Quick Dips

Keeping a Close Eye on Deer

Knowing what pasture species to use to maximise production from deer means getting down to the grass roots level to understand grazing habits, and that has involved some stealth for AgResearch Grasslands scientist Dr Warren Hunt, who has been using video and audio surveillance methods in his studies of deer grazing behaviour.

Valuable information has been provided for the model Hunt is developing on deer-grazing systems, which predicts how intake, and hence growth, of deer is determined from the variables of pasture height, mass and strength. The model will simulate interactions between grazing deer and pasture, and indicate how these may best be managed to improve deer productivity.

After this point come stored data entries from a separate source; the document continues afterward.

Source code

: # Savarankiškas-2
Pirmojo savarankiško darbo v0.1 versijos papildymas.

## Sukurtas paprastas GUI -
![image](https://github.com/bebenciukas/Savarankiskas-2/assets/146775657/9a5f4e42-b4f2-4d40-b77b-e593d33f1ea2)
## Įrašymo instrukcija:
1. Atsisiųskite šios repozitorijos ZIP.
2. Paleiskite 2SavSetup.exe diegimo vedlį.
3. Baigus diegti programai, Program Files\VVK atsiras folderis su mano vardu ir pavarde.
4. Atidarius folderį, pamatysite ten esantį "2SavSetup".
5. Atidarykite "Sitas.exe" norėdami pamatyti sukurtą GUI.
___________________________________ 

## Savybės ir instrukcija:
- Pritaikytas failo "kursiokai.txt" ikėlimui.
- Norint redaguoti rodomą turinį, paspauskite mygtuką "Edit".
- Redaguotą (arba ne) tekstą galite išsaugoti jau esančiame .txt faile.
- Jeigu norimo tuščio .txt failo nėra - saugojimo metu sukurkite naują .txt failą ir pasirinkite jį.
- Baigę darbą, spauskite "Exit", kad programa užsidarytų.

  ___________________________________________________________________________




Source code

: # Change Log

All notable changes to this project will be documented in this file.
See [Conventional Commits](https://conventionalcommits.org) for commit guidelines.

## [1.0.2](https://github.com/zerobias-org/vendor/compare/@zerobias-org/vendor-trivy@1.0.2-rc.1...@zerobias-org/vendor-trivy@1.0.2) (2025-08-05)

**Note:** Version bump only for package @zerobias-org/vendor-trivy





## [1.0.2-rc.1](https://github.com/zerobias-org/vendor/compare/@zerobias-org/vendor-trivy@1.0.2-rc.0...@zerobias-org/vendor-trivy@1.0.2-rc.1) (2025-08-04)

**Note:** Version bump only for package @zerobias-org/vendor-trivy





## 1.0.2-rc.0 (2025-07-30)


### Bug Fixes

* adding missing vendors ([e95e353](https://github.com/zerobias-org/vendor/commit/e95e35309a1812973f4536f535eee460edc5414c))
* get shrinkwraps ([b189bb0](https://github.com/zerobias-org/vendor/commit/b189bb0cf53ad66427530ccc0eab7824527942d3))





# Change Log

"Previous studies have already highlighted that deer favour some higher quality pasture species over others and therefore grow better, a chicory and red clover combination being one example. But knowing exactly how different seasons, climate and management affect pasture and deer well-being helps us to determine recommendations for optimum pasture management," he explains.

This will be of enormous benefit to scientists who can use the model to accurately predict how different pasture species will perform on-farm, reducing the amount of time-consuming trial work. But to do this, they need precise information on the basics -- like how deer chew pasture.

To understand pasture intake, studies to look closely at the grazing characteristics of deer are needed. None of the methods used in the past by scientists, such as automatic recording devices attached to animals, or human observation, were suitable for determining grazing characteristics of reasonable numbers of undisturbed red deer grazing pasture. The development of video-audio surveillance was the best option for watching deer grazing under normal farming conditions.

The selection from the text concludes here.